Meh...think of it as a journey towards getting back to stage zero. It's a chore re-doing things that have been ignored for 20+ years. Regular carb leaner is best. The only way to truly clean the throttle body is to remove it from the intake. Three 100 mm bolts and a couple hoses, unsnap the throttle linkage. Best to have a new TB gasket on hand when doing this; doubtful the existing one will survive. You will most likely find the back side of the throttle blade is still filthy...the crank case ventilation assures a nasty tb. I've seen them so dirty they would not close. If they don't close, the TPS won't know to include the IAC in the circuit. If I were to bet...I'd say you have nothing worse than a vacuum leak somewhere. I don't advocate arbitrarily throwing parts at a problem, but there are a few things I replace out of hand shortly after acquiring a "new to me" Volvo. One is every single vac hose under the hood except the hard lines going to the charcoal canister; small vac lines, brake booster line, iac hoses. The time involved in locating minute vac leaks is time I'd rather spend otherwise. But...that's just my opinion.

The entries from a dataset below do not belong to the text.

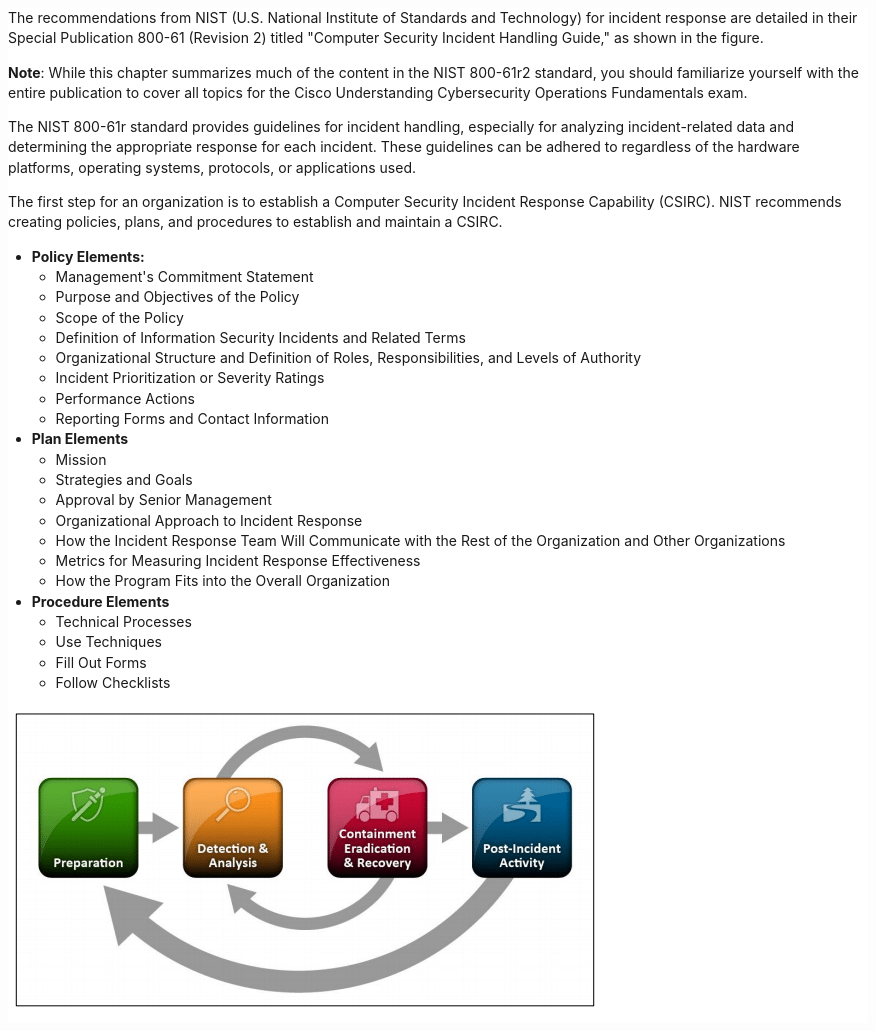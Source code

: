 The recommendations from NIST (U.S. National Institute of Standards and Technology) for incident response are detailed in their Special Publication 800-61 (Revision 2) titled "Computer Security Incident Handling Guide," as shown in the figure.

**Note**: While this chapter summarizes much of the content in the NIST 800-61r2 standard, you should familiarize yourself with the entire publication to cover all topics for the Cisco Understanding Cybersecurity Operations Fundamentals exam.

The NIST 800-61r standard provides guidelines for incident handling, especially for analyzing incident-related data and determining the appropriate response for each incident. These guidelines can be adhered to regardless of the hardware platforms, operating systems, protocols, or applications used.

The first step for an organization is to establish a Computer Security Incident Response Capability (CSIRC). NIST recommends creating policies, plans, and procedures to establish and maintain a CSIRC.

* **Policy Elements:** 
	* Management's Commitment Statement
	- Purpose and Objectives of the Policy
	- Scope of the Policy
	- Definition of Information Security Incidents and Related Terms
	- Organizational Structure and Definition of Roles, Responsibilities, and Levels of Authority
	- Incident Prioritization or Severity Ratings
	- Performance Actions
	- Reporting Forms and Contact Information
* **Plan Elements**
	- Mission
	- Strategies and Goals
	- Approval by Senior Management
	- Organizational Approach to Incident Response
	- How the Incident Response Team Will Communicate with the Rest of the Organization and Other Organizations
	- Metrics for Measuring Incident Response Effectiveness
	- How the Program Fits into the Overall Organization
* **Procedure Elements**
	* Technical Processes
	- Use Techniques
	- Fill Out Forms
	- Follow Checklists

![](images/Pasted%20image%2020240822011933.png)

Burn Stains 08-22-2011 07:29 PM

I have mixed feelings and responses about carb cleaner on fuel injected TB's. Hear some say it's okay, some say you better use cleaner for fuel injected cars. Now I have cleaned the TB (without removal) and hose between the TB and MAF before with carb cleaner. When I attempted to start it, I failed several times, eventually having to take the plugs out and clean them as they were soaked.
My thinking is, when you clean up all that unburnt fuel in the TB and hoses, you mess up the balance of the engine because it is so used to all that crap in there, all that crap and fumes that it is expecting to burn when you start the car. Now that you take all that out, the car runs lean and eventually adjusts with time. I would try disconnecting the battery next time and see if that settles things out right after a cleaning.
That's my two cents, as crazy as it may seem to some who know better, but hey, that's why this is a forum. :D

RumcakeBinge 08-22-2011 07:54 PM

Sounds good gentlemen. I'm going to check out the IAC and clean the TB tomorrow. Random question: What is the proper idle rpms for my b230f?

I heard 900rpms is good, but it might be a bit much for the trans. torque converter. The transmission is a bit clunky as of lately...

I love the Volvo lifestyle and I've really been trying to get this car going. I'd love for it to last up to 300-500k. Any help is definitely appreciated, thanks again people.